Problem details:
Reproduce, exactly and in full, only the lines below from the one containing "MapReduce能够在多台" through the one containing "3）化简(reduce)".

Dataset excerpts START

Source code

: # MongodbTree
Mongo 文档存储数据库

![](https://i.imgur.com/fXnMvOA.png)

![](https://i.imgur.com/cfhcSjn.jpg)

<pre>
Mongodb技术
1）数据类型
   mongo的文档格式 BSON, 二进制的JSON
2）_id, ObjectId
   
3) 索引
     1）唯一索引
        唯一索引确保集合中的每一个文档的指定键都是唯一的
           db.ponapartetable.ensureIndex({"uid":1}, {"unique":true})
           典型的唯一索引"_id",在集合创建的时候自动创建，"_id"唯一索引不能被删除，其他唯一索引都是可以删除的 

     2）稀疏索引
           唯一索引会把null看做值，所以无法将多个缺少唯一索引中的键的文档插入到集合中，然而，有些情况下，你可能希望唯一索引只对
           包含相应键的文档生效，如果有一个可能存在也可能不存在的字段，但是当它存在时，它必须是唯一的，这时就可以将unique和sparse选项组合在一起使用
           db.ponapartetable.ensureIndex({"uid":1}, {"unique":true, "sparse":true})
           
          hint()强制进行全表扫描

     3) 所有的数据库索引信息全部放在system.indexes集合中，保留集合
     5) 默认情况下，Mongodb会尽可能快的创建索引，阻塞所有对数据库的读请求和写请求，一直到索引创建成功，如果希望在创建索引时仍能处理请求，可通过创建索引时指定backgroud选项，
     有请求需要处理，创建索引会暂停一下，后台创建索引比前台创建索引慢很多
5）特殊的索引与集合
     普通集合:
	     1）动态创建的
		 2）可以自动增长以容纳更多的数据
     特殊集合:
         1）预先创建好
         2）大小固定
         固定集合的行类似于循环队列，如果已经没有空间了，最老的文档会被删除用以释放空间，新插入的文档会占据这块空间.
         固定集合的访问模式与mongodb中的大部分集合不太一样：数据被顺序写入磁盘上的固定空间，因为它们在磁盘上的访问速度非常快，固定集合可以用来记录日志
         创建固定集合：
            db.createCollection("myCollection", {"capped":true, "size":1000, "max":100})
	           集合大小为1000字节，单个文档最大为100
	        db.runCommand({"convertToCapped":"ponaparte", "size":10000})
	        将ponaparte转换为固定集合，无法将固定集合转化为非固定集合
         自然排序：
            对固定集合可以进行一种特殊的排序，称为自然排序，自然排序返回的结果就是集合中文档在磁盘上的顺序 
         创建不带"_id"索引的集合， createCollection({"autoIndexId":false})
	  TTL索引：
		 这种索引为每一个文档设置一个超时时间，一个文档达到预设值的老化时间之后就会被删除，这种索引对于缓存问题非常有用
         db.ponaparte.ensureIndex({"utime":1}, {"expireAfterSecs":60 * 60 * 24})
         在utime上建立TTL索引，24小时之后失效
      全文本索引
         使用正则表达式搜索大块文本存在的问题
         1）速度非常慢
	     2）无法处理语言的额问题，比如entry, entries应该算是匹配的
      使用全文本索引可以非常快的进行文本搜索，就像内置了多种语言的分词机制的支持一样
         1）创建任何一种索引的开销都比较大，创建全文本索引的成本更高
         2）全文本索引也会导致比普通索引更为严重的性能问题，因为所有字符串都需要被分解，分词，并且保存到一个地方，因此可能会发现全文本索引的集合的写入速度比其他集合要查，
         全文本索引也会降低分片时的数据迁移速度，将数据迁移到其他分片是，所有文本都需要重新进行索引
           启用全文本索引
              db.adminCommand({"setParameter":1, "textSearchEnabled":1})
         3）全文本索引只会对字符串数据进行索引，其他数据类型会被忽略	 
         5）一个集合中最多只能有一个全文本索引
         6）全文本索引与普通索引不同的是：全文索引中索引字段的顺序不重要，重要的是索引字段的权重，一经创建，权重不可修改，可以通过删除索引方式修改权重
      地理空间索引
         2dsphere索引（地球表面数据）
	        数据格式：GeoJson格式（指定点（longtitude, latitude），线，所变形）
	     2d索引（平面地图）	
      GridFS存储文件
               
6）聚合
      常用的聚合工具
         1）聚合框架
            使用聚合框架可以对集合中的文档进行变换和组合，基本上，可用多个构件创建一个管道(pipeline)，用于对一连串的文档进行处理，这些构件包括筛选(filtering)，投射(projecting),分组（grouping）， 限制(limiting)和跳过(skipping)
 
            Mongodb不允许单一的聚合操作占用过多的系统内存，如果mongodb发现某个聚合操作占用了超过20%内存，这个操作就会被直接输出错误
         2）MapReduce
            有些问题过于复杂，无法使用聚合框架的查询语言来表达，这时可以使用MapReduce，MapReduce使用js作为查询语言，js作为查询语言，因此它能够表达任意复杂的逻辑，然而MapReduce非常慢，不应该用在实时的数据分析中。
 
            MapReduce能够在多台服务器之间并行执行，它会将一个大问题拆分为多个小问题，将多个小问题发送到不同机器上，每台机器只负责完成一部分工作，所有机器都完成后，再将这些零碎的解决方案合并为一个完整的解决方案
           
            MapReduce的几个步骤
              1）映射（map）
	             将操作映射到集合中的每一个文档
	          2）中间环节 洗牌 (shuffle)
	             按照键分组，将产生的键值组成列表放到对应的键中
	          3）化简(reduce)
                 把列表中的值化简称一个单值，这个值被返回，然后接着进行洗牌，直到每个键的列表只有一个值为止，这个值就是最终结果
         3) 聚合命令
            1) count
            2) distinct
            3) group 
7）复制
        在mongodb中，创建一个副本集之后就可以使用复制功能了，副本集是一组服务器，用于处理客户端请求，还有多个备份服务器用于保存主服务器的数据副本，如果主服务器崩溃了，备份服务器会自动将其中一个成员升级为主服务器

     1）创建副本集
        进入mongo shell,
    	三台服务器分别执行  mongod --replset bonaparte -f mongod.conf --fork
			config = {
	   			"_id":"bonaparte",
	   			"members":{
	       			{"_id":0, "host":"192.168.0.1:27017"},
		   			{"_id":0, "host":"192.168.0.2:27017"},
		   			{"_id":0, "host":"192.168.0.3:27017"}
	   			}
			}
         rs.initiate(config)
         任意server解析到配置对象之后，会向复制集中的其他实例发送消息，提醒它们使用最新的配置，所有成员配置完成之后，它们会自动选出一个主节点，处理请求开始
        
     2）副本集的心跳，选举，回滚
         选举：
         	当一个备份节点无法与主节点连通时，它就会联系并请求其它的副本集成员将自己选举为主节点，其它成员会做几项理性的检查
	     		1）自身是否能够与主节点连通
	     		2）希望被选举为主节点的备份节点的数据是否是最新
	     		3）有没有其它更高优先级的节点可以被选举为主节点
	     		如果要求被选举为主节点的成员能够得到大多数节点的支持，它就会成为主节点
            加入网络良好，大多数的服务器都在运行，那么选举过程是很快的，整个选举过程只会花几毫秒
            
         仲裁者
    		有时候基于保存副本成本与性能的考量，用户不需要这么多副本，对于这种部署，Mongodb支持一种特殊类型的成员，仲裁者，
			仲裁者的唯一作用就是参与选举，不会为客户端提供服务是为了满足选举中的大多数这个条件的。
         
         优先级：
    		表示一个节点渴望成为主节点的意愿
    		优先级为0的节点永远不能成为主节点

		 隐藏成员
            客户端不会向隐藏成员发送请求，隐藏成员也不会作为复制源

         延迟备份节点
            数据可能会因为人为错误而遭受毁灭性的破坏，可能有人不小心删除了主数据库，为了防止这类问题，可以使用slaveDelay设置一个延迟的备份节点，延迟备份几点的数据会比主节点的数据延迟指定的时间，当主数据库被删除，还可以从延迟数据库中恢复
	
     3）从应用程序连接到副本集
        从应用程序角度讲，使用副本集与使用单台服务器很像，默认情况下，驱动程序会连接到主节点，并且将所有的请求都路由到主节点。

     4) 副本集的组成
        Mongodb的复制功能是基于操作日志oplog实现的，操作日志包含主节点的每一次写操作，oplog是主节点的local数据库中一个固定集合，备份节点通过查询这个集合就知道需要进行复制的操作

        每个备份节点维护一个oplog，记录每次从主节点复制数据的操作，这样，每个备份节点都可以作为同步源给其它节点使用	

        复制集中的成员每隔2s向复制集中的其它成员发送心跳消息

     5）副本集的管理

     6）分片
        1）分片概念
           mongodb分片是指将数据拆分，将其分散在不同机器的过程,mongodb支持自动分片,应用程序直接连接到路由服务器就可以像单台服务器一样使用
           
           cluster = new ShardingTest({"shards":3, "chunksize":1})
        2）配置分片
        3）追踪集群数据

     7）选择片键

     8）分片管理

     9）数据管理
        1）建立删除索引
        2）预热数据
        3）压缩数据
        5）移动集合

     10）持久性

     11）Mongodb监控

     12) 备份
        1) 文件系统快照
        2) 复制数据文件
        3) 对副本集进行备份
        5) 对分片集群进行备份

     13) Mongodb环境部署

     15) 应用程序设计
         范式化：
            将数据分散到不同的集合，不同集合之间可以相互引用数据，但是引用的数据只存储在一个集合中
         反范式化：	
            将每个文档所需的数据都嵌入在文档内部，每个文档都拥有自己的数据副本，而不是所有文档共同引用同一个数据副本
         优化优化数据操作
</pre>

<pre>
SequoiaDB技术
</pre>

Dataset excerpts END

Task output:
            MapReduce能够在多台服务器之间并行执行，它会将一个大问题拆分为多个小问题，将多个小问题发送到不同机器上，每台机器只负责完成一部分工作，所有机器都完成后，再将这些零碎的解决方案合并为一个完整的解决方案
           
            MapReduce的几个步骤
              1）映射（map）
	             将操作映射到集合中的每一个文档
	          2）中间环节 洗牌 (shuffle)
	             按照键分组，将产生的键值组成列表放到对应的键中
	          3）化简(reduce)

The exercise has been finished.